The door opens. A nurse staggers out, her face blank, as if what she has just seen was so horrendous that her emotions cannot yet comprehend it. Somehow, she manages to put one foot in front of the other and wanders down the hall. Next comes the doctor, and his face is bone white, as if this man who has witnessed death a hundred times has finally seen something worse.

Father can bear it no longer. He rushes by the ashen doctor into the room that holds his wife and child.

There is another moment of silence. But after that, the house is filled with father’s screams.

But I promised you Christmas, and Christmas it will be. So we skip forward a few months. The house is all done up for the holidays, no expense spared, with lights and tinsel and a fine, big, decorated tree. The radio is on, brightly playing the music of the season, as father and mother share a little seasonal cheer.

And baby is there, too, in that playpen. Well, maybe it looks less like a playpen and more like a cage, but baby mustn’t get into mischief. Baby looks out at the bright lights as the radio plays.

“He knows when you are sleeping—”

What is that in front of the cage? That nasty family cat is slinking by, but not fast enough for baby.

“He knows when you’re awake—”

One good grab, and the cat is gone. A single feline scream, and the cat will never bother baby again.

“He knows when you’ve been bad or good—”

Baby chirps with happiness. Mother and father are careful to quickly finish their Christmas cheer, and maybe even have a little more.

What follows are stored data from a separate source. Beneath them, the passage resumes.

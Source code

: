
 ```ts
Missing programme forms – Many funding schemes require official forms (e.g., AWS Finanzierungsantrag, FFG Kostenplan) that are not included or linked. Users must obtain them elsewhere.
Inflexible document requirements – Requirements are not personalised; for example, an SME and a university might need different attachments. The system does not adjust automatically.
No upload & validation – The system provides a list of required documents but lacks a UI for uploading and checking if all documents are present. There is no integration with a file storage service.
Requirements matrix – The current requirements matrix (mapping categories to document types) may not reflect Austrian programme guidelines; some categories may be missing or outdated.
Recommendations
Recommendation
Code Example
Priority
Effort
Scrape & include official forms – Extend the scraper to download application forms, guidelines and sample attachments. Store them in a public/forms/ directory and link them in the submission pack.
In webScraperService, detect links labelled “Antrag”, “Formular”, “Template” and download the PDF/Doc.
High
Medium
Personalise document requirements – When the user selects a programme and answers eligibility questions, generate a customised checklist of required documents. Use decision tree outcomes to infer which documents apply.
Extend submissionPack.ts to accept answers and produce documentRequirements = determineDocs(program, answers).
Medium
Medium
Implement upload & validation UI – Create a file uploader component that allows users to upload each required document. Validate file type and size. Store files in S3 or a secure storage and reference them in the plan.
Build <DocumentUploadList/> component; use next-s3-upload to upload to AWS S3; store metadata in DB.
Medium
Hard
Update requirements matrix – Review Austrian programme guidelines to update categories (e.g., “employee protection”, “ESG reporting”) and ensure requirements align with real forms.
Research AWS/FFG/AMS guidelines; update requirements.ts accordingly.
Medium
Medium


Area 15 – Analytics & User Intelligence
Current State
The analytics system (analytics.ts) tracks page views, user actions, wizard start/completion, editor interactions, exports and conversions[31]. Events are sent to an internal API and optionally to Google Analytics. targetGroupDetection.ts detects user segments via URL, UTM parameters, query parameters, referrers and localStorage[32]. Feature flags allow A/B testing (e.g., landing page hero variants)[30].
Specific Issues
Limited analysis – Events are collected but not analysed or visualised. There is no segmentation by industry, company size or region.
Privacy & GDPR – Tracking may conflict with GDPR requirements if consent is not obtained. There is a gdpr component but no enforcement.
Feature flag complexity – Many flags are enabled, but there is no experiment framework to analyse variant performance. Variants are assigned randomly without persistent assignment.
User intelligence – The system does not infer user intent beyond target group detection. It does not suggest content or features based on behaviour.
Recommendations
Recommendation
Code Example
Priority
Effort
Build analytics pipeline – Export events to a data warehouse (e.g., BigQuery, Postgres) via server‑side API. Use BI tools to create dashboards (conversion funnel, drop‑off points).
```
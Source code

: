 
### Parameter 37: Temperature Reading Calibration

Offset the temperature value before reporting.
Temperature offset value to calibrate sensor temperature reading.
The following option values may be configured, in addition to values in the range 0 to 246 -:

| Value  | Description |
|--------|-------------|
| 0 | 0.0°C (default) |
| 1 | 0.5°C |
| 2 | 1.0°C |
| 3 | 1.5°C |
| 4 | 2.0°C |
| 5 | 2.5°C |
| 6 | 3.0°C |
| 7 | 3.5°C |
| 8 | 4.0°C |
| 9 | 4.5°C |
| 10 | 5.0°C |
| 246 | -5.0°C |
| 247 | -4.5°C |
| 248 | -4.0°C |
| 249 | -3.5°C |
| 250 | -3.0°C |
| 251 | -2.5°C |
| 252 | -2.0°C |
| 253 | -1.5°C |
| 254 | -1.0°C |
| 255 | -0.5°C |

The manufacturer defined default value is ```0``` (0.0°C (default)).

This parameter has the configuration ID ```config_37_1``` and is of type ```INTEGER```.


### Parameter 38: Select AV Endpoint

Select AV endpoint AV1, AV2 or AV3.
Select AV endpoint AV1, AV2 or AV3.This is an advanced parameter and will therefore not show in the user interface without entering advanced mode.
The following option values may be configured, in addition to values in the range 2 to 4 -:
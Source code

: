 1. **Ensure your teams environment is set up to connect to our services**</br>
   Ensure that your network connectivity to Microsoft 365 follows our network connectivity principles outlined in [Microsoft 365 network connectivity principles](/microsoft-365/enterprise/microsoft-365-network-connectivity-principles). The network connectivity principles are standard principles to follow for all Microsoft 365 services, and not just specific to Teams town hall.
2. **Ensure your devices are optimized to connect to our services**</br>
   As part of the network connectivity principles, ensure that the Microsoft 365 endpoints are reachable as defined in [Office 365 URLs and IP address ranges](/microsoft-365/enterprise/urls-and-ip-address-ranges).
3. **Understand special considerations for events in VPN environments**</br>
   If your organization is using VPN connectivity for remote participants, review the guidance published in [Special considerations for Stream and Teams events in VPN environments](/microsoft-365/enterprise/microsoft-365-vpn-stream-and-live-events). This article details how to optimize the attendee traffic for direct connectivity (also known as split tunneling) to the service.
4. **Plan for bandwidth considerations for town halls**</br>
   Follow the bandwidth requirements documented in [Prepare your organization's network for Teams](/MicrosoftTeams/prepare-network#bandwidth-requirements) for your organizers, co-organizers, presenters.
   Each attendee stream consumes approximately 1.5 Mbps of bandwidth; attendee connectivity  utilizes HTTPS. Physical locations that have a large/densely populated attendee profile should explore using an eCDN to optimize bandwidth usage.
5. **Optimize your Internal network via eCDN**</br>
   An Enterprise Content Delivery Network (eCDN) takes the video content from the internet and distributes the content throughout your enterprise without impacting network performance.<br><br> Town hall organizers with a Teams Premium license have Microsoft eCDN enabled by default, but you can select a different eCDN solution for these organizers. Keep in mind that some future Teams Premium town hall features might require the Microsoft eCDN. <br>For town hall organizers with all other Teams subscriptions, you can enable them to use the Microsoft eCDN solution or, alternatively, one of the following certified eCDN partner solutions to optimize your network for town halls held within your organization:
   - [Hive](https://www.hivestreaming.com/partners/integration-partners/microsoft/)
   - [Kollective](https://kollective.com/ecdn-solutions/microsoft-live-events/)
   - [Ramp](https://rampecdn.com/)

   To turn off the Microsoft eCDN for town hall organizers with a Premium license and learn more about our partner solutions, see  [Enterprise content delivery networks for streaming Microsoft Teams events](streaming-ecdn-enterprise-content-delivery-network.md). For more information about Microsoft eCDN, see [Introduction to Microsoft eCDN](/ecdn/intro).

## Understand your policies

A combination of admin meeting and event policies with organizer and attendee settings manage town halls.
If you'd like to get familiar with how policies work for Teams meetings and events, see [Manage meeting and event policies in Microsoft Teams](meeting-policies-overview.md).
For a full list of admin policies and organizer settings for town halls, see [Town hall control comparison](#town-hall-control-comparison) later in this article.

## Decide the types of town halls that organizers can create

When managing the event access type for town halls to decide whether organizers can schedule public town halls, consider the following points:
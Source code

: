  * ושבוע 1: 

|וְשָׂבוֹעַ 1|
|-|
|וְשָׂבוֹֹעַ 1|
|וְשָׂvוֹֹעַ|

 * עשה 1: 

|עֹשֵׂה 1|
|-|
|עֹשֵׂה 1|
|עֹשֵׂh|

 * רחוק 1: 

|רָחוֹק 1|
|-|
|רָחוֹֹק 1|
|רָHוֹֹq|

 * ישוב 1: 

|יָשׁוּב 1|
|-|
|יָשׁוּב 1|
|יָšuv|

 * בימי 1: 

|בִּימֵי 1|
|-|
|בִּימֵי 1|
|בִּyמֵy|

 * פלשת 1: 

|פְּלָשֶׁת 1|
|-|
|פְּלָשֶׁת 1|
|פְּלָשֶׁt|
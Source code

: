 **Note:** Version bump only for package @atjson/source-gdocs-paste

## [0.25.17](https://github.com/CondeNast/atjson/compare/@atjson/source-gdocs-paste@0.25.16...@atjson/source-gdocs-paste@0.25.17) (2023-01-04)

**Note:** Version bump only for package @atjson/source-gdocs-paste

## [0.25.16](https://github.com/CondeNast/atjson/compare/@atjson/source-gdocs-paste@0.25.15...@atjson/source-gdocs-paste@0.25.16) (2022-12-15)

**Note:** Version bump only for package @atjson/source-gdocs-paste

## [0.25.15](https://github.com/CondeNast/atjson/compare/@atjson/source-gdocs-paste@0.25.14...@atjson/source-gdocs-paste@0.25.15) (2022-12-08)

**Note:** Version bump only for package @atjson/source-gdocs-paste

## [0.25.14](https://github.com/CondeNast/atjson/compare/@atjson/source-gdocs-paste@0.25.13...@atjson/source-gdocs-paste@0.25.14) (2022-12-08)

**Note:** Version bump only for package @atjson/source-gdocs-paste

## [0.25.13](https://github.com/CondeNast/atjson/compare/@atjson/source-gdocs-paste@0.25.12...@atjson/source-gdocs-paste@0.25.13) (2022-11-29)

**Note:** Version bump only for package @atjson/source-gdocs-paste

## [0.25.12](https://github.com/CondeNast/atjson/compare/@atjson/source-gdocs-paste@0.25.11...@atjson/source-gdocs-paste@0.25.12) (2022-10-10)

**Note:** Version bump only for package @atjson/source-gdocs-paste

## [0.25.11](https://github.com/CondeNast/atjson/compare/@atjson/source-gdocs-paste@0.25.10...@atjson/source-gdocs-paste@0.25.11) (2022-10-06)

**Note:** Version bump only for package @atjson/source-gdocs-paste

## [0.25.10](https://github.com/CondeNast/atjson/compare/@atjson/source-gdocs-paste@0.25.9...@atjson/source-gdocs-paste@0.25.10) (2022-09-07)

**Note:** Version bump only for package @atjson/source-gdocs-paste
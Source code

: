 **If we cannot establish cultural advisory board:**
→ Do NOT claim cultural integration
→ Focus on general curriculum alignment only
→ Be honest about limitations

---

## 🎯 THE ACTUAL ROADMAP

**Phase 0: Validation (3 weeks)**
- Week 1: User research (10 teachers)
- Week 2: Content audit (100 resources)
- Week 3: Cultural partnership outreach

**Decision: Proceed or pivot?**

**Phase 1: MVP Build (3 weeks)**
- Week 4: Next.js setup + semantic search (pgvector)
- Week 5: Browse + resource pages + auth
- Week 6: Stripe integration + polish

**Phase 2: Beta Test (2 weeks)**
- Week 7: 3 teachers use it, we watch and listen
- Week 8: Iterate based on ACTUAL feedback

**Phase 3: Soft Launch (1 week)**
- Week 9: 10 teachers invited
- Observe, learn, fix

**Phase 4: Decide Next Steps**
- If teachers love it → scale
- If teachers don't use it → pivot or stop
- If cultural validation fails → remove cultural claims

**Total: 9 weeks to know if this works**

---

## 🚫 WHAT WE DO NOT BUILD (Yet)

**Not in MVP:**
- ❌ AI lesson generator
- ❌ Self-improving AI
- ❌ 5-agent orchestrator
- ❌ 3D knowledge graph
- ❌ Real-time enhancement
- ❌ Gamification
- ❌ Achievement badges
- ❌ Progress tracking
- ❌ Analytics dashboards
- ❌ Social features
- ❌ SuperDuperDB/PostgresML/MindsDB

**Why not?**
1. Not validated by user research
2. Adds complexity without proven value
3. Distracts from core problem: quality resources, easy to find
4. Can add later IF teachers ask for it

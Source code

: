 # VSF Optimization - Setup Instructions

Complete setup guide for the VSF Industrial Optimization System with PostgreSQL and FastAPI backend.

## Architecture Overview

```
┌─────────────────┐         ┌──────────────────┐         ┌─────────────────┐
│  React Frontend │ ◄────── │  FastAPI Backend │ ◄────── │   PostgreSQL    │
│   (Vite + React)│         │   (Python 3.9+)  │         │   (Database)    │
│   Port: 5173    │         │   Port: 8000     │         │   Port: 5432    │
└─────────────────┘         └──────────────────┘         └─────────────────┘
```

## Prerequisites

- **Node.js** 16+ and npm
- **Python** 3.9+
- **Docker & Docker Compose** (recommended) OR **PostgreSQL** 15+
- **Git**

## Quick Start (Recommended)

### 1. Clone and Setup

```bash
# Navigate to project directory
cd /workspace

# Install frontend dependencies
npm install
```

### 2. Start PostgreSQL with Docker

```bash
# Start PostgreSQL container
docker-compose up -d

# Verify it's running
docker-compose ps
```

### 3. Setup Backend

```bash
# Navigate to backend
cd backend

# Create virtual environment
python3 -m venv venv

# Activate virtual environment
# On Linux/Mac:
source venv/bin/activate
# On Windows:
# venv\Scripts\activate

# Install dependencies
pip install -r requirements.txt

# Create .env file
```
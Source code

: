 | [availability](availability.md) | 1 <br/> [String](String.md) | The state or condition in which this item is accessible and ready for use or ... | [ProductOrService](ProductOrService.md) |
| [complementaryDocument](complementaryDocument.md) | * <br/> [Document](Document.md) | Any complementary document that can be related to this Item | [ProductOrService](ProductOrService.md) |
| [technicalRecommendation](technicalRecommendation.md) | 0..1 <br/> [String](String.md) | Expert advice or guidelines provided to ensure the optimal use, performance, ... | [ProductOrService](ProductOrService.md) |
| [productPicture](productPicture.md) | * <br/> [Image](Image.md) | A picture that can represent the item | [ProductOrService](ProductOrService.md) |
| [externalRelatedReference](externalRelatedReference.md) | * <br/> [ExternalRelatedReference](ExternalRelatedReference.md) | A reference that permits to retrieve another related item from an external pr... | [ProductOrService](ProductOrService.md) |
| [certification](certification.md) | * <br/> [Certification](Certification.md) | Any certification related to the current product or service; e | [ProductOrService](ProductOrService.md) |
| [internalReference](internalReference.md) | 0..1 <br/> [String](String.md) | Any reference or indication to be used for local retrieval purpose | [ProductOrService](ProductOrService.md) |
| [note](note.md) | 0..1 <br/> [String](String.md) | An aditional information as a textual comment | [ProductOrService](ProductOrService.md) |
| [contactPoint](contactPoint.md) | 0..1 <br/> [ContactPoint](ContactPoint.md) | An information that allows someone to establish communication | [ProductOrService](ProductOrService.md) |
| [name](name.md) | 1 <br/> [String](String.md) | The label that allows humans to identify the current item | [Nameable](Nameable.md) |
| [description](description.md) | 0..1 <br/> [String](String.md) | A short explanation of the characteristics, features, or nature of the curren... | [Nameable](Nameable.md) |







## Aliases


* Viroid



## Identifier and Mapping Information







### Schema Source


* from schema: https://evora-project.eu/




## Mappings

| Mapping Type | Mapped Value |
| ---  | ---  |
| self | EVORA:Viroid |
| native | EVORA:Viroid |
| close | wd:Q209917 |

But you can’t have baby cooped up forever.

So later that very same night mother and father decide to take baby for a walk. It’s a beautiful winter night, a few snowflakes, perhaps, but nothing to worry about. If you listen, you can hear Christmas carolers. Another pair of happy parents wheel a carriage filled with their tiny bundle of joy through the park, and call out to mother and father. “Merry Christmas!”

Somehow, father and mother manage to smile as they pass, but the smiles leave their faces as soon as others can no longer see them. They wheel their carriage with a grim purpose. But look at their carriage, would you? It’s a large wicker monstrosity, with leather straps to keep baby exactly in place. Most of all, it looks like something to keep prying eyes away and those weird noises muffled inside.

On go father and mother, on to that storybook bridge overlooking the babbling stream. Father and mother look to the left and look to the right, but it’s late, and they are all alone. Without another word, they pick up the carriage together and toss it from the bridge into the roaring stream.

The carriage falls through the freezing air to land in the rapidly running water, where it is carried away, through the open park and trees and hedges of the suburbs, down into the bricks and cement and walls of the city, down to where the stream meets the sewers and goes beneath the great metropolis, where the sweet water joins the murk of Gotham, and the stars no longer shine.